Oxford University Cave Club

2014 Ario Caves Project Expedition: Pozu del Xitu

Picos de Europa, Spain

ACP 2014 Expedition reports

Other Expedition reports

OUCC Home Page
 

Diving the Trench Series, Pozu del Xitu, -362m

18th July 2014

Paul Mackrill

I used to just take a small Premiere Carbide, woolly underwear, helmet and a chest band tied from a bit of climbing tape for a life line point. It fitted into a small basic canvas rucksack. 5 of us would trail off in a small car to the Yorkshire Dales from Lancashire. Now I have filled the car with a 300 bar diving compressor, 5 cylinders, 1500 lumen lighting systems, full SRT kit, 7mm wetsuit, dry caving suit, kit bags, etc. The car is full and I am travelling on my own!

My objectives are twofold. There is a sump at the bottom of the trenches series which has been a conundrum for all the years since its discovery during the original exploration at the end of the 70’s. The original end of Xitu had dropped down a series of pitches to a sump and the water headed off to an unknown destination. The second objective was the sump lying at the bottom of C4 and the survey showed it “inches” from 2/7.

Unfortunately only the rigging of Xitu was completed in time for an exploration of the underwater world. C4 was rigged to the bottom of the Monster and is left for next year’s objectives.

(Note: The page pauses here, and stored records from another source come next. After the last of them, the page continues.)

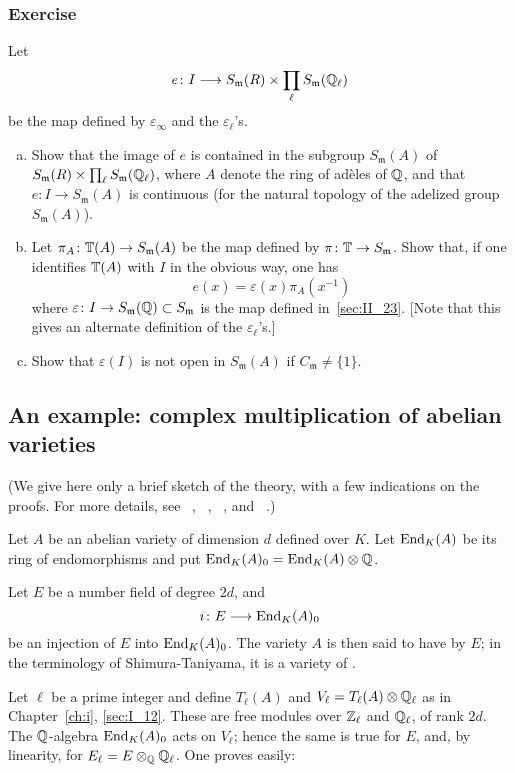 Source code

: \subsubsection*{Exercise}
Let 
\dpage
\[
	e \colon I \longrightarrow S_\mathfrak{m}(R) \times
	\prod_{\ell} S_\mathfrak{m}(\mathbb{Q}_\ell)
\]
be the map defined by $\varepsilon_\infty$ and the $\varepsilon_\ell$'s.
\begin{enumerate}[a)]
\item Show that the image of $e$ is contained in the subgroup
	$S_\mathfrak{m}(A)$ of $S_\mathfrak{m}(R) \times \prod_{\ell}
	S_\mathfrak{m}(\mathbb{Q}_\ell)$, where $A$ denote the ring of adèles of $\mathbb{Q}$,
	and that $e \colon I \to S_\mathfrak{m}(A)$ is continuous (for the
	natural topology of the adelized group $S_\mathfrak{m}(A)$).
\item Let $\pi_A \colon \mathbb{T}(A) \to S_\mathfrak{m}(A)$ be the map defined
	by $\pi \colon \mathbb{T} \to S_\mathfrak{m}$. Show that, if one
	identifies $\mathbb{T}(A)$ with $I$ in the obvious way, one has 
	\[
		e(x) = \varepsilon(x) \pi_A(x^{-1})
	\]
	where $\varepsilon \colon I \to S_\mathfrak{m}(\mathbb{Q}) \subset
	S_\mathfrak{m}$ is the map defined in~\ref{sec:II_23}. [Note that this
	gives an alternate definition of the $\varepsilon_\ell$'s.]
\item Show that $\varepsilon(I)$ is not open in $S_\mathfrak{m}(A)$ if
	$C_\mathfrak{m} \neq \{1\}$.
\end{enumerate}

\subsection{An example: complex multiplication of abelian varieties}
\label{sec:II_28}
(We give here only a brief sketch of the theory, with a few indications on the
proofs. For more details, see \citeauthor{34}~\cite{34},
\citeauthor{35}~\cite{35}, \citeauthor{41}~\cite{41}, \cite{42} and
\citeauthor{32}~\cite{32}.)

Let $A$ be an abelian variety of dimension $d$ defined over $K$.
Let $\operatorname{End}_K(A)$ be its ring of endomorphisms and put
$\operatorname{End}_K(A)_0 = \operatorname{End}_K(A) \otimes \mathbb{Q}$.

Let $E$ be a number field of degree $2d$, and
\dpage
\[
	i \colon E \longrightarrow \operatorname{End}_K(A)_0
\]
be an injection of $E$ into $\operatorname{End}_K(A)_0$. The variety $A$ is then said to
have  by $E$; in the terminology of
Shimura-Taniyama, it is a variety of .

Let $\ell$ be a prime integer and define $T_\ell(A)$ and $V_\ell = T_\ell(A)
\otimes \mathbb{Q}_\ell$ as in Chapter~\ref{ch:i}, \ref{sec:I_12}. These are free
modules over $\mathbb{Z}_\ell$ and $\mathbb{Q}_\ell$, of rank $2d$. The $\mathbb{Q}$-algebra
$\operatorname{End}_K(A)_0$ acts on $V_\ell$; hence the same is true for $E$, and, by
linearity, for $E_\ell = E \otimes_{\mathbb{Q}} \mathbb{Q}_\ell$. One proves easily:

So on the 15th July, with a small team [Rowan, Nathan, Rosa and myself], we set off with the objective of either rigging to the sump or finding a sump bypass.When I arrived the trenches had been rigged to the bottom of the main pitches and through a traverse to the final cross rifts [just after, I assume, Chopper pitch]. I had the choice to follow the original route, down Grey pitch, which led into what was described as crawling through loose rocks and mud OR attempt to bypass the sump via the upper rift only visit by John Singleton on the original explorations in 1980 [?].

This was a good choice as the rift, after a brief narrow section gave way to a high traverse. As the traverse opened out I chose to rig a wide rift down some 20/25m to an area of loose boulders with a stream running in a narrow slot under the boulders below, which would have been the original route to the sump. I traversed back upstream and came out opposite the original route on the ledge 5m up from the bottom of Grey pitch but I couldn’t climb down to the rift to the original route to the sump. I had arrived here via the “parallel boulder-filled rift which was not followed as it seemed to choke very quickly” described in Proc 9. Back at our arrival point Nathan had found a way on via a climb up into the boulders and past a couple of windows down into the rift to the stream. A further short sandy crawl led to a drop down an ancient mud-filled muddy vadose streamway which led around a corner to 6m drop to the long sump pool.

The sump pool looked cloudy with clean rock walls rising above the water for about 2m, suggesting underwater might be cleaner. The new approach gave a good kitting up area and I felt that an exploration dive was on.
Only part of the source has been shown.